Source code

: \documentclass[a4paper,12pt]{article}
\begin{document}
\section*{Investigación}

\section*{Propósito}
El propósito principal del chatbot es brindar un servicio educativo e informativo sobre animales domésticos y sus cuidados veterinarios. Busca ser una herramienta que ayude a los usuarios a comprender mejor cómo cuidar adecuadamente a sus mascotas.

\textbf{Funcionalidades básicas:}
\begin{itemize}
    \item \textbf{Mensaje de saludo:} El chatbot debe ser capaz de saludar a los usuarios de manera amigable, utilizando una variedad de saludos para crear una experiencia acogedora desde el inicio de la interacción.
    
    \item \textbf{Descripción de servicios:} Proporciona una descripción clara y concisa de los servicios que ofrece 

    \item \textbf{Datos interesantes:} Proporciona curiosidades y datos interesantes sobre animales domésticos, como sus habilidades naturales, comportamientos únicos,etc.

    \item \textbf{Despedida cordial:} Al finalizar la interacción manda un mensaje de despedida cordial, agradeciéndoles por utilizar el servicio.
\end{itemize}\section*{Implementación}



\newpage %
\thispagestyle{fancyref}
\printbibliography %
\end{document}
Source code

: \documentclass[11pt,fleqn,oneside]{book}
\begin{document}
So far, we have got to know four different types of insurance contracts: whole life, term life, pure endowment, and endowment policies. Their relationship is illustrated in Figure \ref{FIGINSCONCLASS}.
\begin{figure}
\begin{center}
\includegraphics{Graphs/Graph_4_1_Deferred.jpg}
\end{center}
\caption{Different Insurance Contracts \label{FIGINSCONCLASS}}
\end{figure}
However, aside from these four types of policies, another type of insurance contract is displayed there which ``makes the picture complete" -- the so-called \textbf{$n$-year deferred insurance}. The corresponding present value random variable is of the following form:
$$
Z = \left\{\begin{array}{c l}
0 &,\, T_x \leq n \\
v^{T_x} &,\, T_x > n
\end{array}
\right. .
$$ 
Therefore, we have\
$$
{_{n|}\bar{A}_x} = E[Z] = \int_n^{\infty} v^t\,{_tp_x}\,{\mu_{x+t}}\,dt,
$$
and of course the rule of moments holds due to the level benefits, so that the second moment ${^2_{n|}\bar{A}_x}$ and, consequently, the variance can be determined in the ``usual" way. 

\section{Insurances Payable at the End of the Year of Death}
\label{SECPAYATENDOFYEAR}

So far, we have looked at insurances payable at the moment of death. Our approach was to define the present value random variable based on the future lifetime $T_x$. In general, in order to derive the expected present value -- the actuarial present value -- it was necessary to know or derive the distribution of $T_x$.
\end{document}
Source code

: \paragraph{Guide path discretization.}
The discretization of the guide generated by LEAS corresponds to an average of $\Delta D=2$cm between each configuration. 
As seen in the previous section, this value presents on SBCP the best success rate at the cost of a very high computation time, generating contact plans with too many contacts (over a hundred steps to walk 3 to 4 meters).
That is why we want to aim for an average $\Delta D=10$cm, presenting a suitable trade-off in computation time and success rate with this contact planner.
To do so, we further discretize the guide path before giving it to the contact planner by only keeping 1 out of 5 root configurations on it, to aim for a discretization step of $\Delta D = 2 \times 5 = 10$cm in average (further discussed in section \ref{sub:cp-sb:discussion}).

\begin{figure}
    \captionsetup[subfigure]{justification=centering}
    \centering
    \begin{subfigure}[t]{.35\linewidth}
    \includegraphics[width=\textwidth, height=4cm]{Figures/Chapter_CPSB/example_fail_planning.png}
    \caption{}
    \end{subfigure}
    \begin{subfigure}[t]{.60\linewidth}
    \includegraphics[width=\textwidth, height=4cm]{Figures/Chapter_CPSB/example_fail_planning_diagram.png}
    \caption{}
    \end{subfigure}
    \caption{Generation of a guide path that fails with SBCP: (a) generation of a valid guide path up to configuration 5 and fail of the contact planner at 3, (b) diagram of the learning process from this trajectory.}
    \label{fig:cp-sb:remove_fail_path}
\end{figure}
.....
§ Task instructions
Type out each entry above again, exactly.

§ Reply to the task
Source code

: \documentclass[a4paper,12pt]{article}
\begin{document}
\section*{Investigación}

\section*{Propósito}
El propósito principal del chatbot es brindar un servicio educativo e informativo sobre animales domésticos y sus cuidados veterinarios. Busca ser una herramienta que ayude a los usuarios a comprender mejor cómo cuidar adecuadamente a sus mascotas.

\textbf{Funcionalidades básicas:}
\begin{itemize}
    \item \textbf{Mensaje de saludo:} El chatbot debe ser capaz de saludar a los usuarios de manera amigable, utilizando una variedad de saludos para crear una experiencia acogedora desde el inicio de la interacción.
    
    \item \textbf{Descripción de servicios:} Proporciona una descripción clara y concisa de los servicios que ofrece 

    \item \textbf{Datos interesantes:} Proporciona curiosidades y datos interesantes sobre animales domésticos, como sus habilidades naturales, comportamientos únicos,etc.

    \item \textbf{Despedida cordial:} Al finalizar la interacción manda un mensaje de despedida cordial, agradeciéndoles por utilizar el servicio.
\end{itemize}\section*{Implementación}



\newpage %
\thispagestyle{fancyref}
\printbibliography %
\end{document}
Source code

: \documentclass[11pt,fleqn,oneside]{book}
\begin{document}
So far, we have got to know four different types of insurance contracts: whole life, term life, pure endowment, and endowment policies. Their relationship is illustrated in Figure \ref{FIGINSCONCLASS}.
\begin{figure}
\begin{center}
\includegraphics{Graphs/Graph_4_1_Deferred.jpg}
\end{center}
\caption{Different Insurance Contracts \label{FIGINSCONCLASS}}
\end{figure}
However, aside from these four types of policies, another type of insurance contract is displayed there which ``makes the picture complete" -- the so-called \textbf{$n$-year deferred insurance}. The corresponding present value random variable is of the following form:
$$
Z = \left\{\begin{array}{c l}
0 &,\, T_x \leq n \\
v^{T_x} &,\, T_x > n
\end{array}
\right. .
$$ 
Therefore, we have\
$$
{_{n|}\bar{A}_x} = E[Z] = \int_n^{\infty} v^t\,{_tp_x}\,{\mu_{x+t}}\,dt,
$$
and of course the rule of moments holds due to the level benefits, so that the second moment ${^2_{n|}\bar{A}_x}$ and, consequently, the variance can be determined in the ``usual" way. 

\section{Insurances Payable at the End of the Year of Death}
\label{SECPAYATENDOFYEAR}

So far, we have looked at insurances payable at the moment of death. Our approach was to define the present value random variable based on the future lifetime $T_x$. In general, in order to derive the expected present value -- the actuarial present value -- it was necessary to know or derive the distribution of $T_x$.
\end{document}
Source code

: \paragraph{Guide path discretization.}
The discretization of the guide generated by LEAS corresponds to an average of $\Delta D=2$cm between each configuration. 
As seen in the previous section, this value presents on SBCP the best success rate at the cost of a very high computation time, generating contact plans with too many contacts (over a hundred steps to walk 3 to 4 meters).
That is why we want to aim for an average $\Delta D=10$cm, presenting a suitable trade-off in computation time and success rate with this contact planner.
To do so, we further discretize the guide path before giving it to the contact planner by only keeping 1 out of 5 root configurations on it, to aim for a discretization step of $\Delta D = 2 \times 5 = 10$cm in average (further discussed in section \ref{sub:cp-sb:discussion}).

\begin{figure}
    \captionsetup[subfigure]{justification=centering}
    \centering
    \begin{subfigure}[t]{.35\linewidth}
    \includegraphics[width=\textwidth, height=4cm]{Figures/Chapter_CPSB/example_fail_planning.png}
    \caption{}
    \end{subfigure}
    \begin{subfigure}[t]{.60\linewidth}
    \includegraphics[width=\textwidth, height=4cm]{Figures/Chapter_CPSB/example_fail_planning_diagram.png}
    \caption{}
    \end{subfigure}
    \caption{Generation of a guide path that fails with SBCP: (a) generation of a valid guide path up to configuration 5 and fail of the contact planner at 3, (b) diagram of the learning process from this trajectory.}
    \label{fig:cp-sb:remove_fail_path}
\end{figure}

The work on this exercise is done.